Saved entries:

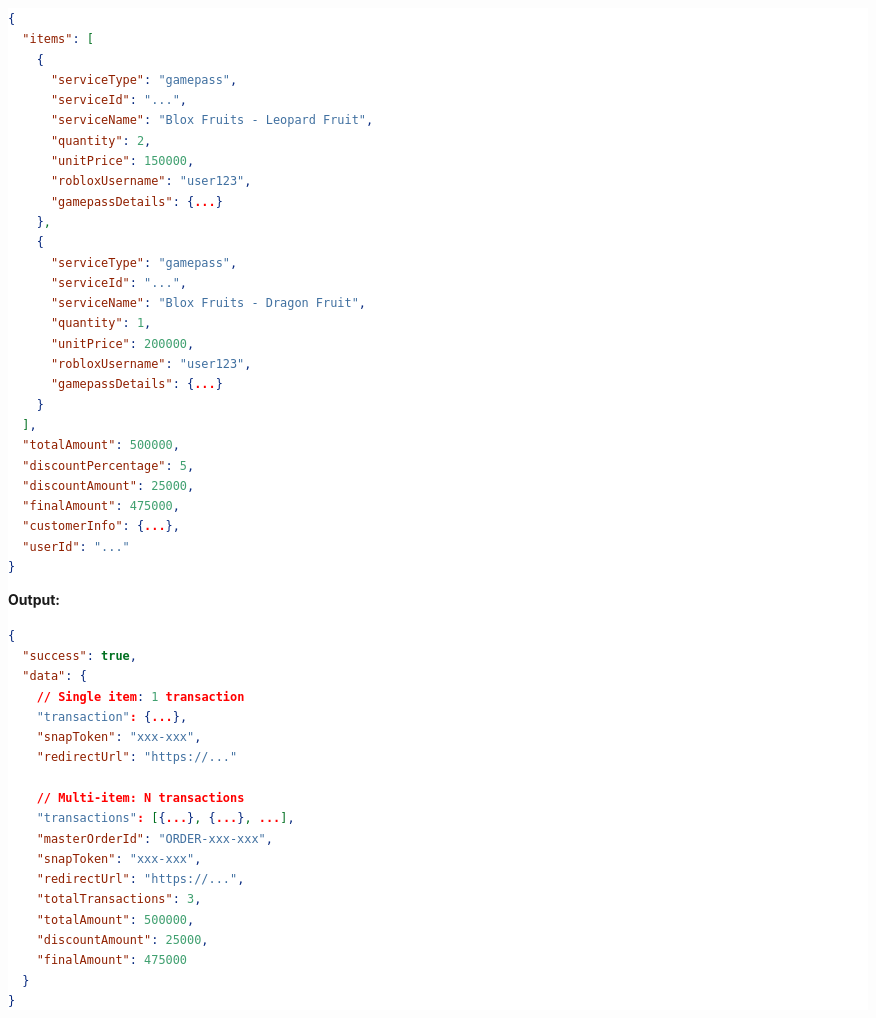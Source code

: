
 ```json
{
  "items": [
    {
      "serviceType": "gamepass",
      "serviceId": "...",
      "serviceName": "Blox Fruits - Leopard Fruit",
      "quantity": 2,
      "unitPrice": 150000,
      "robloxUsername": "user123",
      "gamepassDetails": {...}
    },
    {
      "serviceType": "gamepass",
      "serviceId": "...",
      "serviceName": "Blox Fruits - Dragon Fruit",
      "quantity": 1,
      "unitPrice": 200000,
      "robloxUsername": "user123",
      "gamepassDetails": {...}
    }
  ],
  "totalAmount": 500000,
  "discountPercentage": 5,
  "discountAmount": 25000,
  "finalAmount": 475000,
  "customerInfo": {...},
  "userId": "..."
}
```

**Output:**

```json
{
  "success": true,
  "data": {
    // Single item: 1 transaction
    "transaction": {...},
    "snapToken": "xxx-xxx",
    "redirectUrl": "https://..."

    // Multi-item: N transactions
    "transactions": [{...}, {...}, ...],
    "masterOrderId": "ORDER-xxx-xxx",
    "snapToken": "xxx-xxx",
    "redirectUrl": "https://...",
    "totalTransactions": 3,
    "totalAmount": 500000,
    "discountAmount": 25000,
    "finalAmount": 475000
  }
}
```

TASK TO CARRY OUT: Where does the string "finalAmount" occur in the data above? Copy every line that holds it.

EXERCISE RESPONSE:
  "finalAmount": 475000,
    "finalAmount": 475000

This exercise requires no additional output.